Stay focused, avoid extreme statements, lay off the character assaults, and remember the toothpaste.
Fighting on some level appears to be unavoidable, and in fact crucial to human relationships—conflict creates depth. Maybe in your relationship you refer to fights as “squabbles” or “disagreements.” Regardless of how you think about the occasional bursting forth of anger, it almost certainly happens in your life.
But why does conflict often present so destructively when it comes out? If the goal is to create depth, isn’t there a more effective way?
My general view is that fights are an expression of anger, and that anger is an expression of something else: some fear. That something else is the real trigger that sparks the fight, and it’s also where the deepest opportunity for growth occurs if we can bring it to light. The challenge is that we often have a hard time seeing through the drama of the fight to the core trigger below.
This is why I employ the method I shared in my last post on fighting to understand what’s going on below the anger. Once I’ve got it figured out to the best of my ability, I share the whole messy thing with my partner.
One valid criticism of my method is that it takes too long in the midst of a fight. If you have to go off and process all these thoughts and ideas, you might be pissing your partner off even more by refusing to engage. Good point.

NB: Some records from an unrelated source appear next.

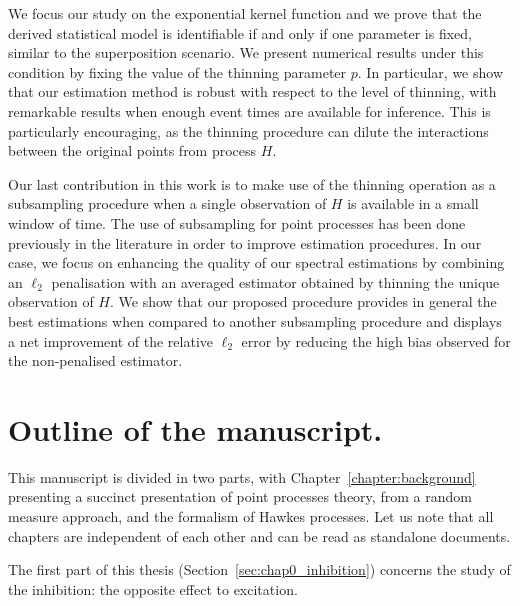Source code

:     We focus our study on the exponential kernel function and we prove that the derived statistical model is identifiable if and only if one parameter is fixed, similar to the superposition scenario.
    We present numerical results under this condition by fixing the value of the thinning parameter $p$. 
    In particular, we show that our estimation method is robust with respect to the level of thinning, with remarkable results when enough event times are available for inference.
    This is particularly encouraging, as the thinning procedure can dilute the interactions between the original points from process $H$.
    
    Our last contribution in this work is to make use of the thinning operation as a subsampling procedure when a single observation of $H$ is available in a small window of time.
    The use of subsampling for point processes has been done previously in the literature \parencite{Moller2003, Cronie2024} in order to improve estimation procedures.
    In our case, we focus on enhancing the quality of our spectral estimations by combining an $\ell_2$ penalisation with an averaged estimator obtained by thinning the unique observation of $H$.
    We show that our proposed procedure provides in general the best estimations when compared to another subsampling procedure and displays a net improvement of the relative $\ell_2$ error by reducing the high bias observed for the non-penalised estimator.
    
\section{Outline of the manuscript.}\label{sec:chap0_outline}

    This manuscript is divided in two parts, with Chapter~\ref{chapter:background} presenting a succinct presentation of point processes theory, from a random measure approach, and the formalism of Hawkes processes.
    Let us note that all chapters are independent of each other and can be read as standalone documents.

    The first part of this thesis (Section~\ref{sec:chap0_inhibition}) concerns the study of the inhibition: 
    the opposite effect to excitation.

In my relationship, when Aubrie wants to engage, any delay feels like avoidance and abandonment to her. So it’s important for me to stay present with her and try my best to process if possible, even if it’s uncomfortable and I’m lacking answers. That is challenging for me, but it’s the right direction to stretch myself for the sake of our relationship.
During these times, I’m often pretty angry myself. When the adrenaline is flowing, it can be hard not to say something that makes matters worse. And that’s when I try to remember this simple truth from a sagely coffee shop owner in my hometown. “Words are like toothpaste. Once you squeeze them out, you can’t get them back in.”
It’s a simple truth with profound implications. Be careful of your words. They have lasting impact. Avoid intentionally harmful statements; there’s simply no need to cause damage in a fight since what you’re really aiming for is a positive change. Don’t make “always” or “never” statements. Rather, stay focused on the issue at hand. Avoid criticizing your partner’s overall character—it’s simply too harmful to hear and it’s probably not true. Instead, focus on the specific action that you’re unhappy about and that you’re trying to change.
These are all tips you’ve heard before, but they can be hard to remember in the midst of a fight. So when the adrenaline is pumping, if you can’t remember anything else, just think of toothpaste.